Transparency / Blending
In order to enable transparent images to draw, we need to enable blending – this allows us to blend our transparent areas with opaque ones, resulting in the desired effects of transparency. Thankfully, this is relatively easy to enable.
glBlendFunc(GU_ADD, GU_SRC_ALPHA, GU_ONE_MINUS_SRC_ALPHA, 0, 0); glEnable(GL_BLEND);
Make sure this code is within the render loop between start frame and the end.
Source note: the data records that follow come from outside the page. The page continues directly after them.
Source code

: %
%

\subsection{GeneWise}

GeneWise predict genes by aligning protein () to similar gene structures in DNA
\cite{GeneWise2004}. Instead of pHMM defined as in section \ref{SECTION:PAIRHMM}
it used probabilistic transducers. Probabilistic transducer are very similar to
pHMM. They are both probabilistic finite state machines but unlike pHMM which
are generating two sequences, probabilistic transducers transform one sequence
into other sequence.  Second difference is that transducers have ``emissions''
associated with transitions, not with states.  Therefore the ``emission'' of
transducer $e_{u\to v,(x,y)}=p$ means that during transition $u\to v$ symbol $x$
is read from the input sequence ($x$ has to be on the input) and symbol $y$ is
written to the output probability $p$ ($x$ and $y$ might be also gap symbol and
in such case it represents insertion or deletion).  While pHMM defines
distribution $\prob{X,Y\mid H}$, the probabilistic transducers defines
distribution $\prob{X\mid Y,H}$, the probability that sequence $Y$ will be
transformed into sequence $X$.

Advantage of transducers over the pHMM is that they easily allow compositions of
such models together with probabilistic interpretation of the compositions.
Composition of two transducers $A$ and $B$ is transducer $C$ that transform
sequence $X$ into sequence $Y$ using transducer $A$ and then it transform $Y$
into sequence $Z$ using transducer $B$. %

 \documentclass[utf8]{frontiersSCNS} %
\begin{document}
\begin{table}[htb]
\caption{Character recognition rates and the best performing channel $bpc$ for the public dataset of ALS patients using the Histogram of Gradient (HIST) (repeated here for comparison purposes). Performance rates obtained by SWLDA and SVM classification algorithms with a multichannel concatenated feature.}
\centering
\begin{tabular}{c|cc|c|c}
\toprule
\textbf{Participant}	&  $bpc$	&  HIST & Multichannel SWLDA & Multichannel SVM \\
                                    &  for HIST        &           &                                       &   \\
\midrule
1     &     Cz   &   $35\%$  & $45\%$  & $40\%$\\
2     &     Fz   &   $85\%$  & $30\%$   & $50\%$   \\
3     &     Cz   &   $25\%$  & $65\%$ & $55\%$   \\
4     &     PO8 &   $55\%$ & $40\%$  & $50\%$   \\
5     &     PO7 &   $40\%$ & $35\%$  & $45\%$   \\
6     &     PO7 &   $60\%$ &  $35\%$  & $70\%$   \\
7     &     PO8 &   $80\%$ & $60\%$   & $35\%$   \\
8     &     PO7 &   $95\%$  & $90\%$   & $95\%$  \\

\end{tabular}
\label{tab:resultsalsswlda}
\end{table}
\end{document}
First, we set the blend function – the typical blend function is color_result = color_source * source_factor + color_destination * destination_factor. SceGu lets you customize this more than OpenGL – you can change the operator from addition to other operations, and fixed values if you choose the FIX mode. We'll stick with the tried and true blending method of adding the color source * alpha + destination * (1-alpha). We will then enable blending. If you choose a transparent or translucent image you can then render with transparency!
Conclusion
Congratulations, you've finally drawn a texture onto the screen and can use your own images. In the next tutorial we'll cover matrices and coordinate spaces and how to make a basic 2D camera (though the concept can be applied into 3D).